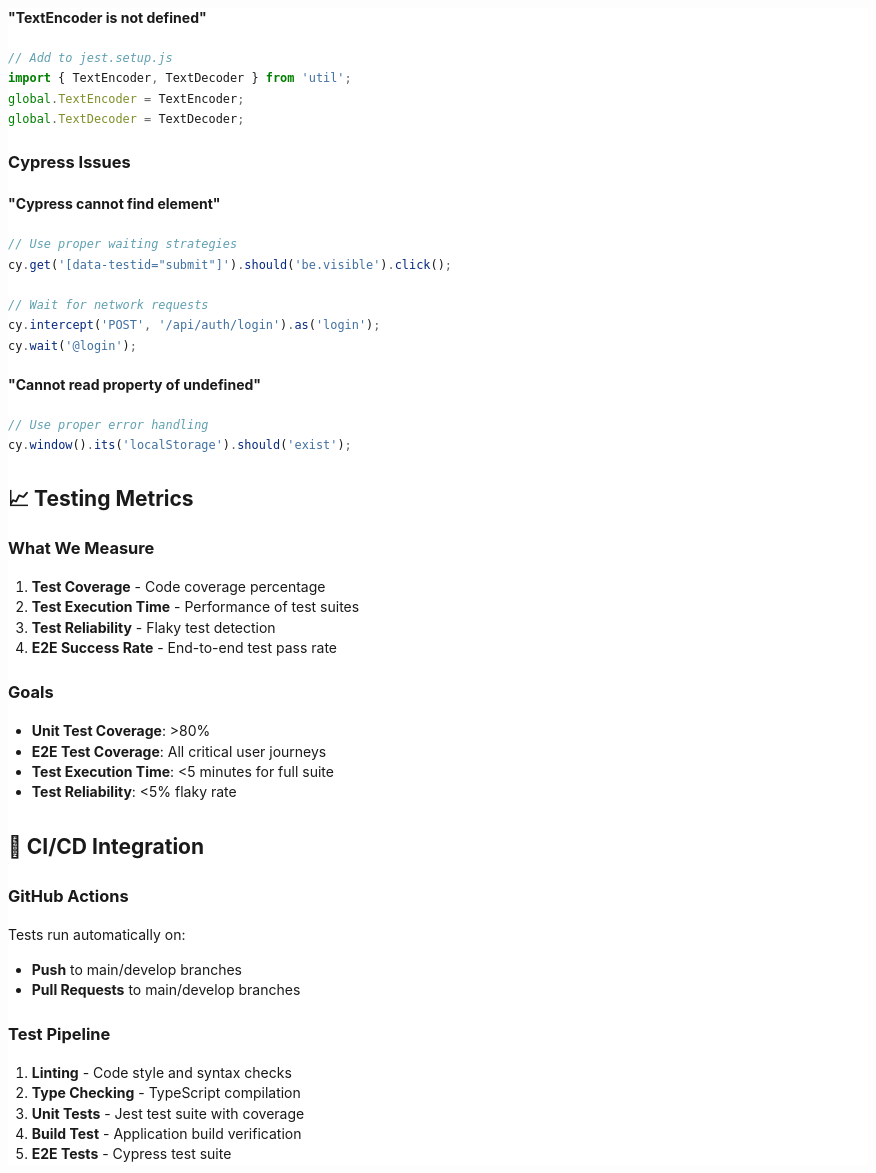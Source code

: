 #### "TextEncoder is not defined"
```javascript
// Add to jest.setup.js
import { TextEncoder, TextDecoder } from 'util';
global.TextEncoder = TextEncoder;
global.TextDecoder = TextDecoder;
```

### Cypress Issues

#### "Cypress cannot find element"
```typescript
// Use proper waiting strategies
cy.get('[data-testid="submit"]').should('be.visible').click();

// Wait for network requests
cy.intercept('POST', '/api/auth/login').as('login');
cy.wait('@login');
```

#### "Cannot read property of undefined"
```typescript
// Use proper error handling
cy.window().its('localStorage').should('exist');
```

## 📈 Testing Metrics

### What We Measure
1. **Test Coverage** - Code coverage percentage
2. **Test Execution Time** - Performance of test suites
3. **Test Reliability** - Flaky test detection
4. **E2E Success Rate** - End-to-end test pass rate

### Goals
- **Unit Test Coverage**: >80%
- **E2E Test Coverage**: All critical user journeys
- **Test Execution Time**: <5 minutes for full suite
- **Test Reliability**: <5% flaky rate

## 🔄 CI/CD Integration

### GitHub Actions
Tests run automatically on:
- **Push** to main/develop branches
- **Pull Requests** to main/develop branches

### Test Pipeline
1. **Linting** - Code style and syntax checks
2. **Type Checking** - TypeScript compilation
3. **Unit Tests** - Jest test suite with coverage
4. **Build Test** - Application build verification
5. **E2E Tests** - Cypress test suite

**What this task involves:** Take every line above that includes "should" and list it.

**Answer below:**
cy.get('[data-testid="submit"]').should('be.visible').click();
cy.window().its('localStorage').should('exist');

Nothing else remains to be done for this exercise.